> [EXERCISE OBJECTIVE]:
Could you filter the records below and keep only the lines with the word "store"?

[INPUT MATERIAL]

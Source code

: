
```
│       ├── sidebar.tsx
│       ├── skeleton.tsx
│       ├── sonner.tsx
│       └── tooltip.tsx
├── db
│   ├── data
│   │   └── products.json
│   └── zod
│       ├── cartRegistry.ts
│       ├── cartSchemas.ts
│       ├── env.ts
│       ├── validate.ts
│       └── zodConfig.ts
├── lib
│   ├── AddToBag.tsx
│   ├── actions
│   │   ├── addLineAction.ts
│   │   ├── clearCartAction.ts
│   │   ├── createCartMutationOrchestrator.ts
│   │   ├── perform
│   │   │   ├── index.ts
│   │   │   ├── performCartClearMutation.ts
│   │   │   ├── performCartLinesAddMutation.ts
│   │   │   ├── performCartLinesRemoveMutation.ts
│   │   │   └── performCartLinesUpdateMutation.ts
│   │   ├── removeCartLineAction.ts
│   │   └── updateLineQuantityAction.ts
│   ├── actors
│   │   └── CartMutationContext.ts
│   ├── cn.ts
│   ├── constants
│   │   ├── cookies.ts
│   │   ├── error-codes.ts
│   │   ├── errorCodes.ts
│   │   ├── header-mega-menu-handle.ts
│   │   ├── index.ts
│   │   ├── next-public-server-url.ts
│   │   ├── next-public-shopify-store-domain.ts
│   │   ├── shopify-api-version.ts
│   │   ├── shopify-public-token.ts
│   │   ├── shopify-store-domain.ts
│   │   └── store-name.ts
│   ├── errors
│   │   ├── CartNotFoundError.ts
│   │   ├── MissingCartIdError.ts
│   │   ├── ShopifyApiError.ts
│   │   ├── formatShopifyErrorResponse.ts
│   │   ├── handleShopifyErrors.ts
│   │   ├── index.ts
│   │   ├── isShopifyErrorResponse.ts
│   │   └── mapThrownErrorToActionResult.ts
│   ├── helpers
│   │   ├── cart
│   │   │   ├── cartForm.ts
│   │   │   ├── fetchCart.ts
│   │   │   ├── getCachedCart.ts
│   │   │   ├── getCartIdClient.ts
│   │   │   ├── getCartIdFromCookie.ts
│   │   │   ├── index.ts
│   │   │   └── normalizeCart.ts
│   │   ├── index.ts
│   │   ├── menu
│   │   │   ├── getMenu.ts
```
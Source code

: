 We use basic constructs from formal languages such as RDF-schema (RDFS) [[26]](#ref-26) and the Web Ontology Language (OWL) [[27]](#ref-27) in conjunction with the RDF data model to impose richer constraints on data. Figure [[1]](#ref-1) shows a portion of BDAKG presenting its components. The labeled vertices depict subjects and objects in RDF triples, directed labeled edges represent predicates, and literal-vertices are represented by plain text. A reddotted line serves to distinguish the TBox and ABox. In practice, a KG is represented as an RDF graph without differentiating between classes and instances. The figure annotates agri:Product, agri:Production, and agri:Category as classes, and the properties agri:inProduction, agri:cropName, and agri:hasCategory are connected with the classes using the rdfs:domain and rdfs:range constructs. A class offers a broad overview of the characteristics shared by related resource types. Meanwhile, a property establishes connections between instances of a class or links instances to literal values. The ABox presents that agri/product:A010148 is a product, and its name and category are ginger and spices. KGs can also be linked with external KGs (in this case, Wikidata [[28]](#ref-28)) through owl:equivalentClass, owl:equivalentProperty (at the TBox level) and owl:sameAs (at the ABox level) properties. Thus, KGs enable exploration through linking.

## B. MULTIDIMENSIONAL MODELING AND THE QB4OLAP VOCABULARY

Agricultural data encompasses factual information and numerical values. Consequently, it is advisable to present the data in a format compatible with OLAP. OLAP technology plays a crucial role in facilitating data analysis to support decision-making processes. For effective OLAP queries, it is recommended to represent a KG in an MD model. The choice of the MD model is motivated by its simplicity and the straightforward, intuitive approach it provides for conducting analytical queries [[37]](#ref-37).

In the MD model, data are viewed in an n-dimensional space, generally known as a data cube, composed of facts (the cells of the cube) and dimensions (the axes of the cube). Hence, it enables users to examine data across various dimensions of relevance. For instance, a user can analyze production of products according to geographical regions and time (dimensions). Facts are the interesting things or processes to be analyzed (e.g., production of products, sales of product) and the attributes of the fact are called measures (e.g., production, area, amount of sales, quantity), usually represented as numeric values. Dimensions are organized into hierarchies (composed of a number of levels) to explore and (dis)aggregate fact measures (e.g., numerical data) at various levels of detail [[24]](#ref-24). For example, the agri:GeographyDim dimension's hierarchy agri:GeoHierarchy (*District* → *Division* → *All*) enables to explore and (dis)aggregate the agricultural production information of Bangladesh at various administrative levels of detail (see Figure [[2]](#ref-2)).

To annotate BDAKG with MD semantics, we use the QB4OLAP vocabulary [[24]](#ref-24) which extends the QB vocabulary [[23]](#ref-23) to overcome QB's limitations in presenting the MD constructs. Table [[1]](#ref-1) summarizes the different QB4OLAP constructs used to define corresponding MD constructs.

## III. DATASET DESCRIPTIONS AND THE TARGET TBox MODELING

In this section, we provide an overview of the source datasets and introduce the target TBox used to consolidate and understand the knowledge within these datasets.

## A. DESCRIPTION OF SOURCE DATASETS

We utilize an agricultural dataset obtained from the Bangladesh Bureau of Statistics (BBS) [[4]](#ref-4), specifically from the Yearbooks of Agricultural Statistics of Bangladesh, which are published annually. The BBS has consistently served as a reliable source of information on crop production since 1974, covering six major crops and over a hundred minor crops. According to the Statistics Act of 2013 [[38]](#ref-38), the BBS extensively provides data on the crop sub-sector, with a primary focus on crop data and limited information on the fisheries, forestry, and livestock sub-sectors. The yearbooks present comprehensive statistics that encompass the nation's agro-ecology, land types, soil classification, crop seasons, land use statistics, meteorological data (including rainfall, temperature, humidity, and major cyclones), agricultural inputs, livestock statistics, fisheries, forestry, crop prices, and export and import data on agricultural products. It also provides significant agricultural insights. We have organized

[/INPUT MATERIAL]

> [TASK SOLUTION]:
│   │   ├── next-public-shopify-store-domain.ts
│   │   ├── shopify-store-domain.ts
│   │   └── store-name.ts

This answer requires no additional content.